Restaurants and businesses across the nation have been reporting a rise in thefts of used cooking oil, which is sold to processors who turn it into a bio-fuel, which is used in cosmetics and animal feed to name just a few of its applications. These thefts have also been taking place at local restaurants in Marlborough and Highland.
Marlborough Police Chief Gerald Cocozza said he received a letter from a Buffalo-based company, Biodiesel, alerting him to these thefts. He said his department has not caught any of the perpetrators.
“I can tell you the theft of cooking oil is [done] by a very large ring and they have made individual arrests but they believe it’s either a gang or by some sort of organized crime group, something like that,” he said. “It’s happening in lots of places, all over Ulster County and other counties as well; it’s huge.”
Cocozza said their modus operandi is, “to show up with vans or U-Hauls, cut the locks and pump out the [storage] tanks and then they disappear and they usually do it in the wee hours of the night. We are looking and trying to thwart this but a lot of time the regular [legit] companies come at off-hours as well, so it’s difficult.”
Cocozza said the investigation of these thefts is “constantly ongoing.” He noted that the Ship Lantern Inn in Milton is not the first victim but the Brix Restaurant in Marlboro has also been hit several times.
Cocozza said thieves off load what they steal to refineries who turn it into bio-diesel.
“I don’t know how much they get when the sell it, but I can tell you it’s a huge problem, so they must be making decent money on the black market,” he said.
Lloyd Police Chief James Janso said this is also a problem in his town.
“Over the last two years we’ve had half a dozen incidents. Brennie’s Pizzeria and Sal’s Place both got hit a couple of times,” he said. “I know the State Police made an arrest in Esopus of an individual for stealing oil up there and the Town of Ulster Police arrested a few individuals within the last six months for doing it. It’s a gang that goes around from town to town siphoning the oil out. They have U-Haul trucks with pumps and barrels in them and they pump out the oil and then they go back to the city and resell it down there.”
Chief Janso said he has not heard whether the resale point has been discovered, “but I’m sure they [police] are inundated with complaints down there too.”
Janso said those who get caught and arrested are not going to say anything.
“They’re basically thieves in the night,” he said. “If we catch them, it’s petty larceny, a misdemeanor, and nobody is going to jail for that anymore so there is no reason to give up any information if you know you’re not going to jail.”

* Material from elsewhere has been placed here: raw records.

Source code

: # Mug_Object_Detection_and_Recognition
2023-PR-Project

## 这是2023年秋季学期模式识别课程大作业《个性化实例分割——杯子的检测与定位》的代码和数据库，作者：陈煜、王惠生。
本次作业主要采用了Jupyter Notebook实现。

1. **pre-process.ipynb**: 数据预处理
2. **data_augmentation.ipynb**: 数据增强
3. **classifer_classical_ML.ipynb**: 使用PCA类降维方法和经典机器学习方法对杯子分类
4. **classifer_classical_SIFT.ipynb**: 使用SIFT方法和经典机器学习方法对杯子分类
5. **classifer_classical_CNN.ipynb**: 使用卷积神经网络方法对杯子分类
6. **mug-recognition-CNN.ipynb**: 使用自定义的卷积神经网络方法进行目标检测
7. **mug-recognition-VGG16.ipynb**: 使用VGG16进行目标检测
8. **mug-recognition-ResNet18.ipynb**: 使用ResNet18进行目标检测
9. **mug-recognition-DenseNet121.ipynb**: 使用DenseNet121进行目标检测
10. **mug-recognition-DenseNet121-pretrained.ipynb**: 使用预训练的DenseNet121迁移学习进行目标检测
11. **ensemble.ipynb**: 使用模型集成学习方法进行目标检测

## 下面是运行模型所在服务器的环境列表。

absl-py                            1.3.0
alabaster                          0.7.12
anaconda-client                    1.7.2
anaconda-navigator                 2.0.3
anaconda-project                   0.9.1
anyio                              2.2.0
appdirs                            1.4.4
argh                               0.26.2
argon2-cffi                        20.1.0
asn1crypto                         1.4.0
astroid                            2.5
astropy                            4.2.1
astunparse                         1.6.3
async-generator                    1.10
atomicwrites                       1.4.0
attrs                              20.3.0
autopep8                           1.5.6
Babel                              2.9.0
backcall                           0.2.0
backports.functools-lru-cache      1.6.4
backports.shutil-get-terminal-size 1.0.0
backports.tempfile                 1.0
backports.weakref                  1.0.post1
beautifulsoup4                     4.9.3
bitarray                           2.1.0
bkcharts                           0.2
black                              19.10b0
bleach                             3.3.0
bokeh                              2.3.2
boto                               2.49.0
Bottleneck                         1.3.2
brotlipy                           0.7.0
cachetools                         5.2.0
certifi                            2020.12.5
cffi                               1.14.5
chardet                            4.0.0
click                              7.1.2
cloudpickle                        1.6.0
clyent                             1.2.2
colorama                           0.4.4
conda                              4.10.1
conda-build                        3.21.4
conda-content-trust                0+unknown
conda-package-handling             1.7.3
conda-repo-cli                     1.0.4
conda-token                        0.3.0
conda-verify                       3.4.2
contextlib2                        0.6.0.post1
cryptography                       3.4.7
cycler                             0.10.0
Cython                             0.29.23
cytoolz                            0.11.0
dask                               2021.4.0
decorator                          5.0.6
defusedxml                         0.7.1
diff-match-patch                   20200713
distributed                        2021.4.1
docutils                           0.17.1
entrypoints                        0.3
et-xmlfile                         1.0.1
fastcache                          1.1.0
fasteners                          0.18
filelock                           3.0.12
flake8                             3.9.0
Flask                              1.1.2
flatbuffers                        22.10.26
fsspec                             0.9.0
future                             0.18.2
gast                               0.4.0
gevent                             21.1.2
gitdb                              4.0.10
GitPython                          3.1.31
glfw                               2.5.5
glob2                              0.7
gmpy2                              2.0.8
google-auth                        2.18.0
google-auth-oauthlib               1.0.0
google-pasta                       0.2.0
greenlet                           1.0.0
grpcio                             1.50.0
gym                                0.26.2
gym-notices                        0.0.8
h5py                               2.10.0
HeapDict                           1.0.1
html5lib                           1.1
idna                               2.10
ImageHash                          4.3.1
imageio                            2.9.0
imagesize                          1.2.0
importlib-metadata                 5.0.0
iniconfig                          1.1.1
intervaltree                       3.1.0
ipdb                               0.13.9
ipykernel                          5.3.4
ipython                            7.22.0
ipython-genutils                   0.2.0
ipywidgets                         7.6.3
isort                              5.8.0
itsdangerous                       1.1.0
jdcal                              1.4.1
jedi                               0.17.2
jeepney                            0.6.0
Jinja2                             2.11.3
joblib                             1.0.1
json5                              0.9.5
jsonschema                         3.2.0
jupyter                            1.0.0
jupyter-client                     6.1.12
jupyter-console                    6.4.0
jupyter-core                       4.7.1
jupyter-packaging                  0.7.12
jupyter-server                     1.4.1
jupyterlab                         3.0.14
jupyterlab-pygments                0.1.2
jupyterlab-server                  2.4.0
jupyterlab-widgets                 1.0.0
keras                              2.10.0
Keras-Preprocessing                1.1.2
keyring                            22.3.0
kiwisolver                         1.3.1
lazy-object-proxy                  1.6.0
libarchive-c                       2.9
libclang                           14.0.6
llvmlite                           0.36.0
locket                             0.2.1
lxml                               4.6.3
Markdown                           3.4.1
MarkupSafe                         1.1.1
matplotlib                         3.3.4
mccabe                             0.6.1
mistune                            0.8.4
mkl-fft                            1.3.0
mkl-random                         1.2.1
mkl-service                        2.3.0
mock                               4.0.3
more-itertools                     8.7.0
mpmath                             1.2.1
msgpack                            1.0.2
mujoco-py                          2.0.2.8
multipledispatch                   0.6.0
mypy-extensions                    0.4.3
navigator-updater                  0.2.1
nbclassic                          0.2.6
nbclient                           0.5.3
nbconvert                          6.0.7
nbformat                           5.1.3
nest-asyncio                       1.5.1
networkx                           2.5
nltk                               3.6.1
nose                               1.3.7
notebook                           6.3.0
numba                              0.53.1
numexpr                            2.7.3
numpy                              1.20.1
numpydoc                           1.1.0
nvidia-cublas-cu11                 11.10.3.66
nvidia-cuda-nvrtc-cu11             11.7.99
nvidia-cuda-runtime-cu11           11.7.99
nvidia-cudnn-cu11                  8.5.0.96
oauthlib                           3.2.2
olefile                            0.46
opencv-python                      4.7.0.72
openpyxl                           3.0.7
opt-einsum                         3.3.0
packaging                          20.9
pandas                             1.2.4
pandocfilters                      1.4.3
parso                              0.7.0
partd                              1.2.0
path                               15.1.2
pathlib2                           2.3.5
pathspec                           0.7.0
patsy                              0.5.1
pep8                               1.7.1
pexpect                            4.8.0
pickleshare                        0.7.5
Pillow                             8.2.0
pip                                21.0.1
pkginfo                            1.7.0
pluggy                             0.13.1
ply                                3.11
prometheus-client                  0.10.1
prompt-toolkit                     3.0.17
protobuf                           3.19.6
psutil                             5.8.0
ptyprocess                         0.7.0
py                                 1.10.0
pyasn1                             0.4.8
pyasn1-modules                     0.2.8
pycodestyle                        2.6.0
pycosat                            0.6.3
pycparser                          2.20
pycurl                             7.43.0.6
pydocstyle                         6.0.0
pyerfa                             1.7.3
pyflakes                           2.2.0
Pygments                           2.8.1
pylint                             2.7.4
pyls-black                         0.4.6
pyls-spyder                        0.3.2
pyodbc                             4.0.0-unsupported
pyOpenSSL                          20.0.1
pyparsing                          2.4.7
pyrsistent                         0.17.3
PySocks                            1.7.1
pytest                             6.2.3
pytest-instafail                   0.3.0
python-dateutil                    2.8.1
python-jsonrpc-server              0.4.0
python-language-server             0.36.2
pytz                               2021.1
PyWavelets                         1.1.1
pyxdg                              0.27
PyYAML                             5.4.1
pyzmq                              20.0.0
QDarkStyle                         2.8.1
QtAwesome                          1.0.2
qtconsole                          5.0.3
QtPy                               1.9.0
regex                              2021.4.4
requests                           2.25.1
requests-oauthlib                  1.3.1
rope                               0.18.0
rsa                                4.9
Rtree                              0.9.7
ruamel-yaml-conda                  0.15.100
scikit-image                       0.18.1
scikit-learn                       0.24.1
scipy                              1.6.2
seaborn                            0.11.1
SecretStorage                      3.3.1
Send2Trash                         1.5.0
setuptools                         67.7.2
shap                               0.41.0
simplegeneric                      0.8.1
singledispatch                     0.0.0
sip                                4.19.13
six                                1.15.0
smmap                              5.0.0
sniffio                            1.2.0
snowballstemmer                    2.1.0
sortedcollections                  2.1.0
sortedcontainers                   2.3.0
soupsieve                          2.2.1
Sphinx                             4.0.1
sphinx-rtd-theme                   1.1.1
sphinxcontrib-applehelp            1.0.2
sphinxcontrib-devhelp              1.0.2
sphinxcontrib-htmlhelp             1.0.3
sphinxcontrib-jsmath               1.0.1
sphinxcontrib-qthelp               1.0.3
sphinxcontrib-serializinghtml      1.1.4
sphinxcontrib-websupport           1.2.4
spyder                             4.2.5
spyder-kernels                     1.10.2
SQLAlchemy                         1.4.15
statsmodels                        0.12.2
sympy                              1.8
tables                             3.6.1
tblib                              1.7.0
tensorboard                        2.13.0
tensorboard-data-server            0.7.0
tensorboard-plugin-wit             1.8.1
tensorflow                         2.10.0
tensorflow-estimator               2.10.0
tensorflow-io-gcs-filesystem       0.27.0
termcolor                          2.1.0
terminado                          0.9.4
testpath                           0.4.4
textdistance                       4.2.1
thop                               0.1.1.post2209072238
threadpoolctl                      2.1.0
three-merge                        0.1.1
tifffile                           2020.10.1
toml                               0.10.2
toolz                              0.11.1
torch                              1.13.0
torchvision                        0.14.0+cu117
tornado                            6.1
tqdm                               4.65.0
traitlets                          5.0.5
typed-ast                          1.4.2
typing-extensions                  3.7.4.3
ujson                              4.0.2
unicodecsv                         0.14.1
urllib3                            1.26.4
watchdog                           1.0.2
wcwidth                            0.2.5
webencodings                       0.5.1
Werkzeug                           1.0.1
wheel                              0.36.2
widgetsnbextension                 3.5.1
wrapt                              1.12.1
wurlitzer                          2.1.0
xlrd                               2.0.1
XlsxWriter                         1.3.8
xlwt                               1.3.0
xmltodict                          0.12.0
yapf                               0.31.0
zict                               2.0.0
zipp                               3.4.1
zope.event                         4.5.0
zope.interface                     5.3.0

Janso said anything over $1,000 makes it a felony, “so you’ve got to prove that what the oil is worth at a market level, but $1,000 of oil is probably a lot of poundage of oil. It’s such an unknown type of theft that you can’t pinpoint where it’s going and what group is doing it. They send people up from the New York City and if they get arrested they send another crew back up to do it again because they know they’re not going to jail. You have to catch them in the act of actually stealing the oil or locate the oil in a truck and you have to prove that the oil was stolen from a business or from a location.”
Janso said catching them in the act may allow for more charges to be brought against an individual or individuals.
“It could be Grand Larceny or Trespassing because they’re on private property, so there is a whole different amount of charges you can levy on them if you actually catch them on the scene.”
Janso suspects the money they make from the cooking oil must be pretty good.
“It’s so rampant around the area that it’s hard to look at individuals and find out what their patterns are, who they’re working for or where they’re going with it. You’ve got to catch them and hopefully tie them to other ones in the area and maybe hang more charges on them,” he said. “It’s unfortunate, but where there is money to be made, criminals will be there.”